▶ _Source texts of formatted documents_
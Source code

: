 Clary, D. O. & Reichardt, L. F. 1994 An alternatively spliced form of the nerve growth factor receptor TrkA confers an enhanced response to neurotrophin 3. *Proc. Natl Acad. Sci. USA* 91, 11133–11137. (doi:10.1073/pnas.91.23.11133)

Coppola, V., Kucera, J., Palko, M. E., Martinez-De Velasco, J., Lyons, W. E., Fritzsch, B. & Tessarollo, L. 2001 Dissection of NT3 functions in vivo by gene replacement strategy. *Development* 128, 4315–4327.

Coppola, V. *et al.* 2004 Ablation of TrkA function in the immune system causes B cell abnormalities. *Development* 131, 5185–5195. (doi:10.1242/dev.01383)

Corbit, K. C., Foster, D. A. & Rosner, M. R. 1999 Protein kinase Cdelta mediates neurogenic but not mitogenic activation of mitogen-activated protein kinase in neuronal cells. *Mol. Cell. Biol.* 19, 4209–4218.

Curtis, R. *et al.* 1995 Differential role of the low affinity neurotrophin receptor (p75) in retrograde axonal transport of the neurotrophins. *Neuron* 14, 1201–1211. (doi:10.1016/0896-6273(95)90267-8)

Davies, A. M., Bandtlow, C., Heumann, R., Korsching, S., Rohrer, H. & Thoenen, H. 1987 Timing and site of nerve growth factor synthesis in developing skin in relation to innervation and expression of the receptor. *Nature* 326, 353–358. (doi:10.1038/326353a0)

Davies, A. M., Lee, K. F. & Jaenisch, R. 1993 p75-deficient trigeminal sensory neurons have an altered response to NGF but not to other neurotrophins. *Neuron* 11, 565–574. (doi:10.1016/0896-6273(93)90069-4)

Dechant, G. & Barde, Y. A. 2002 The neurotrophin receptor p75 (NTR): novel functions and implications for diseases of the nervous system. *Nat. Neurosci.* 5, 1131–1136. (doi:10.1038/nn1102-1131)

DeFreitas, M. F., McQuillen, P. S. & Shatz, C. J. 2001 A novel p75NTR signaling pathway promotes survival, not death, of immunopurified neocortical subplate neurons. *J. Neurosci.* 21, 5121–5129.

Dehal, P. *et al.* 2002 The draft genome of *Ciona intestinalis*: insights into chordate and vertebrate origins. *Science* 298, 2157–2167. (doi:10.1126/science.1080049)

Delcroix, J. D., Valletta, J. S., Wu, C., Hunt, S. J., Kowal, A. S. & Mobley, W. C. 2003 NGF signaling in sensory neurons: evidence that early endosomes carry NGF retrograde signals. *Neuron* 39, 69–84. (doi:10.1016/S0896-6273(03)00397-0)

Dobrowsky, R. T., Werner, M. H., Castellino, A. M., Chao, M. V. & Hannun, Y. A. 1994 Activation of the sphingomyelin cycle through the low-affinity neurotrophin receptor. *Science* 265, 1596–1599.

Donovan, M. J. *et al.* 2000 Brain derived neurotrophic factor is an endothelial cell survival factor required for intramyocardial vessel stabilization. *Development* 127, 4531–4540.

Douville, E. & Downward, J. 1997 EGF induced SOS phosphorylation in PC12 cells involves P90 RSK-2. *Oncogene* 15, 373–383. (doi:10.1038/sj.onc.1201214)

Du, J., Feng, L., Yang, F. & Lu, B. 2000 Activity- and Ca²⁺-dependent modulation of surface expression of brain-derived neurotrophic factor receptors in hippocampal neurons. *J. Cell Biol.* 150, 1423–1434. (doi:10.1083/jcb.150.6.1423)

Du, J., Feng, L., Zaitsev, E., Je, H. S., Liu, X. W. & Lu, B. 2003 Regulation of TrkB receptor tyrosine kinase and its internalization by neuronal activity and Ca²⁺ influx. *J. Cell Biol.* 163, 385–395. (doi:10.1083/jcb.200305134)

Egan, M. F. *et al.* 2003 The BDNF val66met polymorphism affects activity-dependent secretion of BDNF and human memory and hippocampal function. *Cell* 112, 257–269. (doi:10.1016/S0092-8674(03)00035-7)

▶ _Instructions to follow_
Going back over the entries above, copy word for word every line from the one that has "Dehal, P. *et" on through the one that has "Dobrowsky, R. T., Werner, M.".

▶ _Solved problem_
Dehal, P. *et al.* 2002 The draft genome of *Ciona intestinalis*: insights into chordate and vertebrate origins. *Science* 298, 2157–2167. (doi:10.1126/science.1080049)

Delcroix, J. D., Valletta, J. S., Wu, C., Hunt, S. J., Kowal, A. S. & Mobley, W. C. 2003 NGF signaling in sensory neurons: evidence that early endosomes carry NGF retrograde signals. *Neuron* 39, 69–84. (doi:10.1016/S0896-6273(03)00397-0)

Dobrowsky, R. T., Werner, M. H., Castellino, A. M., Chao, M. V. & Hannun, Y. A. 1994 Activation of the sphingomyelin cycle through the low-affinity neurotrophin receptor. *Science* 265, 1596–1599.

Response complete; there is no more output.